→ **WHAT YOU HAVE TO DO**
Only the lines from the one with "main.c source code." through the last belong in the output; print them exactly as given below.

··· PROVIDED RECORDS ···

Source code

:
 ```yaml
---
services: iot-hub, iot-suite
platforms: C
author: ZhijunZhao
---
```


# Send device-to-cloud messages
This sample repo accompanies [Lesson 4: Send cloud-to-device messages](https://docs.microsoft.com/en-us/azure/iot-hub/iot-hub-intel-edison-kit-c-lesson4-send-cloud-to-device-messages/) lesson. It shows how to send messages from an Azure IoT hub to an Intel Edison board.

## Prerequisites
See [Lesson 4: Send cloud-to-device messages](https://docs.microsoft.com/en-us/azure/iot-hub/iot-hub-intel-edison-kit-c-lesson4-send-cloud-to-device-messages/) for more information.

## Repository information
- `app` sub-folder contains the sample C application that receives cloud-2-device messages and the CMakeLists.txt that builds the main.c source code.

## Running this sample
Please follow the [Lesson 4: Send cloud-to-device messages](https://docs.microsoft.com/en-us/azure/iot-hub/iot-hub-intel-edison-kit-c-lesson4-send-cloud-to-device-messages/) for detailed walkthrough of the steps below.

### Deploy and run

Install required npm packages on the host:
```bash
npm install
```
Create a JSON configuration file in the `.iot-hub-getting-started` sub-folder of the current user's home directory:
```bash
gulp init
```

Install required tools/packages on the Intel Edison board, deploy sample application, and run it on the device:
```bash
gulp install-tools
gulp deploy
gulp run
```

···

→ **TASK OUTPUT**
- `app` sub-folder contains the sample C application that receives cloud-2-device messages and the CMakeLists.txt that builds the main.c source code.

## Running this sample
Please follow the [Lesson 4: Send cloud-to-device messages](https://docs.microsoft.com/en-us/azure/iot-hub/iot-hub-intel-edison-kit-c-lesson4-send-cloud-to-device-messages/) for detailed walkthrough of the steps below.

### Deploy and run

Install required npm packages on the host:
```bash
npm install
```
Create a JSON configuration file in the `.iot-hub-getting-started` sub-folder of the current user's home directory:
```bash
gulp init
```

Install required tools/packages on the Intel Edison board, deploy sample application, and run it on the device:
```bash
gulp install-tools
gulp deploy
gulp run
```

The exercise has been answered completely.